● **Your assignment**
Without including any images, please transcribe all the lines below exactly.
═══ Given entries ═══
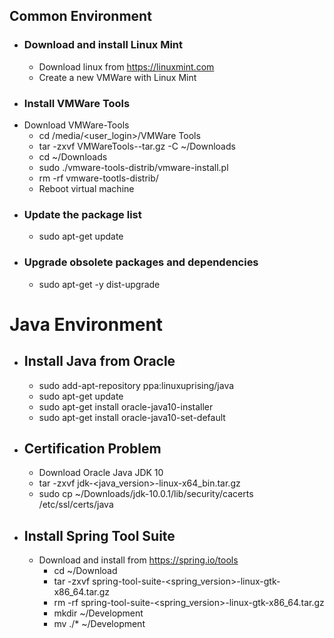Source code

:   ## Common Environment
* ### Download and install Linux Mint
  * Download linux from https://linuxmint.com
  * Create a new VMWare with Linux Mint
* ### Install VMWare Tools
* Download VMWare-Tools
    * cd /media/<user_login>/VMWare Tools
    * tar -zxvf VMWareTools-<version>-tar.gz -C ~/Downloads
    * cd ~/Downloads
    * sudo ./vmware-tools-distrib/vmware-install.pl
    * rm -rf vmware-tootls-distrib/
  * Reboot virtual machine
* ### Update the package list
  * sudo apt-get update 
* ### Upgrade obsolete packages and dependencies
  * sudo apt-get -y dist-upgrade

# Java Environment
* ## Install Java from Oracle
  * sudo add-apt-repository ppa:linuxuprising/java
  * sudo apt-get update
  * sudo apt-get install oracle-java10-installer
  * sudo apt-get install oracle-java10-set-default
  
* ## Certification Problem
  * Download Oracle Java JDK 10
  * tar -zxvf jdk-<java_version>-linux-x64_bin.tar.gz
  * sudo cp ~/Downloads/jdk-10.0.1/lib/security/cacerts /etc/ssl/certs/java

* ## Install Spring Tool Suite
  * Download and install from https://spring.io/tools
    * cd ~/Download
    * tar -zxvf spring-tool-suite-<spring_version>-linux-gtk-x86_64.tar.gz
    * rm -rf spring-tool-suite-<spring_version>-linux-gtk-x86_64.tar.gz
    * mkdir ~/Development
    * mv ./* ~/Development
═══
● **Answer to this task**
Source code

:   ## Common Environment
* ### Download and install Linux Mint
  * Download linux from https://linuxmint.com
  * Create a new VMWare with Linux Mint
* ### Install VMWare Tools
* Download VMWare-Tools
    * cd /media/<user_login>/VMWare Tools
    * tar -zxvf VMWareTools-<version>-tar.gz -C ~/Downloads
    * cd ~/Downloads
    * sudo ./vmware-tools-distrib/vmware-install.pl
    * rm -rf vmware-tootls-distrib/
  * Reboot virtual machine
* ### Update the package list
  * sudo apt-get update 
* ### Upgrade obsolete packages and dependencies
  * sudo apt-get -y dist-upgrade

# Java Environment
* ## Install Java from Oracle
  * sudo add-apt-repository ppa:linuxuprising/java
  * sudo apt-get update
  * sudo apt-get install oracle-java10-installer
  * sudo apt-get install oracle-java10-set-default
  
* ## Certification Problem
  * Download Oracle Java JDK 10
  * tar -zxvf jdk-<java_version>-linux-x64_bin.tar.gz
  * sudo cp ~/Downloads/jdk-10.0.1/lib/security/cacerts /etc/ssl/certs/java

* ## Install Spring Tool Suite
  * Download and install from https://spring.io/tools
    * cd ~/Download
    * tar -zxvf spring-tool-suite-<spring_version>-linux-gtk-x86_64.tar.gz
    * rm -rf spring-tool-suite-<spring_version>-linux-gtk-x86_64.tar.gz
    * mkdir ~/Development
    * mv ./* ~/Development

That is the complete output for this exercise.